-- Opening Marker --

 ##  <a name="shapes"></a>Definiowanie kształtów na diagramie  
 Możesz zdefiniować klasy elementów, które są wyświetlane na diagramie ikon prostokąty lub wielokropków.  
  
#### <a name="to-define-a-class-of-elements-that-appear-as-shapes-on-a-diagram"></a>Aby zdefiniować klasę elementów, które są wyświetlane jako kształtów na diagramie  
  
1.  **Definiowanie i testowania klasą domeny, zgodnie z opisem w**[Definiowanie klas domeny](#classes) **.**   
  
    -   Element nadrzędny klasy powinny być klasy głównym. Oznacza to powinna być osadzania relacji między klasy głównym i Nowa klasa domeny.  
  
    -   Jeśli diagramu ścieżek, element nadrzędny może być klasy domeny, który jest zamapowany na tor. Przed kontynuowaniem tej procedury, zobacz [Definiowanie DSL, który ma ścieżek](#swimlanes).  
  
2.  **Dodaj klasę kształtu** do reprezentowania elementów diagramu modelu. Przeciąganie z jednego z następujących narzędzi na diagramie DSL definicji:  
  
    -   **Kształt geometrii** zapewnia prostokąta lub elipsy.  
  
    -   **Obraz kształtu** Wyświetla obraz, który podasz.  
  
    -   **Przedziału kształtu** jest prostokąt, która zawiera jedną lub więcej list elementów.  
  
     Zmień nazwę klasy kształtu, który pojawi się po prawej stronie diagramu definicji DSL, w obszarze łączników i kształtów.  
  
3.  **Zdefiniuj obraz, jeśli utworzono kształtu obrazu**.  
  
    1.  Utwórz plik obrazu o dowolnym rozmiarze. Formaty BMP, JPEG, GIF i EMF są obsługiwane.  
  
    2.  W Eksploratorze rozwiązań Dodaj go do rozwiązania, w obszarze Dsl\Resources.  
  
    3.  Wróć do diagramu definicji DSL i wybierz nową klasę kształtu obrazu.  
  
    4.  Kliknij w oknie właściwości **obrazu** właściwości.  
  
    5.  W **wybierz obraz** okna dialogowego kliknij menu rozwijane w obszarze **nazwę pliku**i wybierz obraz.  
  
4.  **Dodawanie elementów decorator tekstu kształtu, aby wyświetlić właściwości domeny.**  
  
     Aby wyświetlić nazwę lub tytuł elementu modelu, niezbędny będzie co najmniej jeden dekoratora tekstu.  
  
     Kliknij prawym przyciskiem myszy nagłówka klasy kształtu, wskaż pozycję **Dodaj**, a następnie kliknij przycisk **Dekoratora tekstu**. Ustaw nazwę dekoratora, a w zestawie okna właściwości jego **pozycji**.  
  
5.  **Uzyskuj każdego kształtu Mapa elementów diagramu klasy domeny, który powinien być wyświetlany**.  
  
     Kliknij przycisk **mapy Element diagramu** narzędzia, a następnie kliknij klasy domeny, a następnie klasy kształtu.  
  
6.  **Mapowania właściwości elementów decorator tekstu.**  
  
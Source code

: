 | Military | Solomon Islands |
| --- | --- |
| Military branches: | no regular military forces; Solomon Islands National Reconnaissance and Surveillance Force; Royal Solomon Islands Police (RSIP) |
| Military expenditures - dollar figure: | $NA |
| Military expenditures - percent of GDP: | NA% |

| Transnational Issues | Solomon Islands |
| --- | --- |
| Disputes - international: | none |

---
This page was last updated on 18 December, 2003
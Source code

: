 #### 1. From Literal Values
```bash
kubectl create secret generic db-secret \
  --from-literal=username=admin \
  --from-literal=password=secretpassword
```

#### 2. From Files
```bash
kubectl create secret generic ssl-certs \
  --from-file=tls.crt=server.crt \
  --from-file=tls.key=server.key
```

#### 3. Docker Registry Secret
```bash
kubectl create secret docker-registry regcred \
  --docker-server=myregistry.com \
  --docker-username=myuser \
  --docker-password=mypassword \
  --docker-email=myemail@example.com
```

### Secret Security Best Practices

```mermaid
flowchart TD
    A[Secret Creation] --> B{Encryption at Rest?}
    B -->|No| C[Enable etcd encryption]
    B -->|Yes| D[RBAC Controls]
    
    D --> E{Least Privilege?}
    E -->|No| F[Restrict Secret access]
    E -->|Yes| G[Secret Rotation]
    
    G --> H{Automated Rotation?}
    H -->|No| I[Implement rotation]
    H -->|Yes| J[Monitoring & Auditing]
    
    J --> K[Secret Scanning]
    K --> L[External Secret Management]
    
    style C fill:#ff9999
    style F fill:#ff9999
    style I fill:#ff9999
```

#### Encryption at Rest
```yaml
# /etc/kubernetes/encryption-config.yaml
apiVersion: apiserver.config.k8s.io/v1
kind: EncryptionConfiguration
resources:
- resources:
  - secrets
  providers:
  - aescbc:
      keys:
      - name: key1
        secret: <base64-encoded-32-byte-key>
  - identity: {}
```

-- Closing Marker --

# THE TASK:
Each record, from first to last, should be returned verbatim.

# WRITTEN SOLUTION:
 ##  <a name="shapes"></a>Definiowanie kształtów na diagramie  
 Możesz zdefiniować klasy elementów, które są wyświetlane na diagramie ikon prostokąty lub wielokropków.  
  
#### <a name="to-define-a-class-of-elements-that-appear-as-shapes-on-a-diagram"></a>Aby zdefiniować klasę elementów, które są wyświetlane jako kształtów na diagramie  
  
1.  **Definiowanie i testowania klasą domeny, zgodnie z opisem w**[Definiowanie klas domeny](#classes) **.**   
  
    -   Element nadrzędny klasy powinny być klasy głównym. Oznacza to powinna być osadzania relacji między klasy głównym i Nowa klasa domeny.  
  
    -   Jeśli diagramu ścieżek, element nadrzędny może być klasy domeny, który jest zamapowany na tor. Przed kontynuowaniem tej procedury, zobacz [Definiowanie DSL, który ma ścieżek](#swimlanes).  
  
2.  **Dodaj klasę kształtu** do reprezentowania elementów diagramu modelu. Przeciąganie z jednego z następujących narzędzi na diagramie DSL definicji:  
  
    -   **Kształt geometrii** zapewnia prostokąta lub elipsy.  
  
    -   **Obraz kształtu** Wyświetla obraz, który podasz.  
  
    -   **Przedziału kształtu** jest prostokąt, która zawiera jedną lub więcej list elementów.  
  
     Zmień nazwę klasy kształtu, który pojawi się po prawej stronie diagramu definicji DSL, w obszarze łączników i kształtów.  
  
3.  **Zdefiniuj obraz, jeśli utworzono kształtu obrazu**.  
  
    1.  Utwórz plik obrazu o dowolnym rozmiarze. Formaty BMP, JPEG, GIF i EMF są obsługiwane.  
  
    2.  W Eksploratorze rozwiązań Dodaj go do rozwiązania, w obszarze Dsl\Resources.  
  
    3.  Wróć do diagramu definicji DSL i wybierz nową klasę kształtu obrazu.  
  
    4.  Kliknij w oknie właściwości **obrazu** właściwości.  
  
    5.  W **wybierz obraz** okna dialogowego kliknij menu rozwijane w obszarze **nazwę pliku**i wybierz obraz.  
  
4.  **Dodawanie elementów decorator tekstu kształtu, aby wyświetlić właściwości domeny.**  
  
     Aby wyświetlić nazwę lub tytuł elementu modelu, niezbędny będzie co najmniej jeden dekoratora tekstu.  
  
     Kliknij prawym przyciskiem myszy nagłówka klasy kształtu, wskaż pozycję **Dodaj**, a następnie kliknij przycisk **Dekoratora tekstu**. Ustaw nazwę dekoratora, a w zestawie okna właściwości jego **pozycji**.  
  
5.  **Uzyskuj każdego kształtu Mapa elementów diagramu klasy domeny, który powinien być wyświetlany**.  
  
     Kliknij przycisk **mapy Element diagramu** narzędzia, a następnie kliknij klasy domeny, a następnie klasy kształtu.  
  
6.  **Mapowania właściwości elementów decorator tekstu.**  
  
Source code

: | Military | Solomon Islands |
| --- | --- |
| Military branches: | no regular military forces; Solomon Islands National Reconnaissance and Surveillance Force; Royal Solomon Islands Police (RSIP) |
| Military expenditures - dollar figure: | $NA |
| Military expenditures - percent of GDP: | NA% |

| Transnational Issues | Solomon Islands |
| --- | --- |
| Disputes - international: | none |

---
This page was last updated on 18 December, 2003
Source code

: #### 1. From Literal Values
```bash
kubectl create secret generic db-secret \
  --from-literal=username=admin \
  --from-literal=password=secretpassword
```

#### 2. From Files
```bash
kubectl create secret generic ssl-certs \
  --from-file=tls.crt=server.crt \
  --from-file=tls.key=server.key
```

#### 3. Docker Registry Secret
```bash
kubectl create secret docker-registry regcred \
  --docker-server=myregistry.com \
  --docker-username=myuser \
  --docker-password=mypassword \
  --docker-email=myemail@example.com
```

### Secret Security Best Practices

```mermaid
flowchart TD
    A[Secret Creation] --> B{Encryption at Rest?}
    B -->|No| C[Enable etcd encryption]
    B -->|Yes| D[RBAC Controls]
    
    D --> E{Least Privilege?}
    E -->|No| F[Restrict Secret access]
    E -->|Yes| G[Secret Rotation]
    
    G --> H{Automated Rotation?}
    H -->|No| I[Implement rotation]
    H -->|Yes| J[Monitoring & Auditing]
    
    J --> K[Secret Scanning]
    K --> L[External Secret Management]
    
    style C fill:#ff9999
    style F fill:#ff9999
    style I fill:#ff9999
```

#### Encryption at Rest
```yaml
# /etc/kubernetes/encryption-config.yaml
apiVersion: apiserver.config.k8s.io/v1
kind: EncryptionConfiguration
resources:
- resources:
  - secrets
  providers:
  - aescbc:
      keys:
      - name: key1
        secret: <base64-encoded-32-byte-key>
  - identity: {}
```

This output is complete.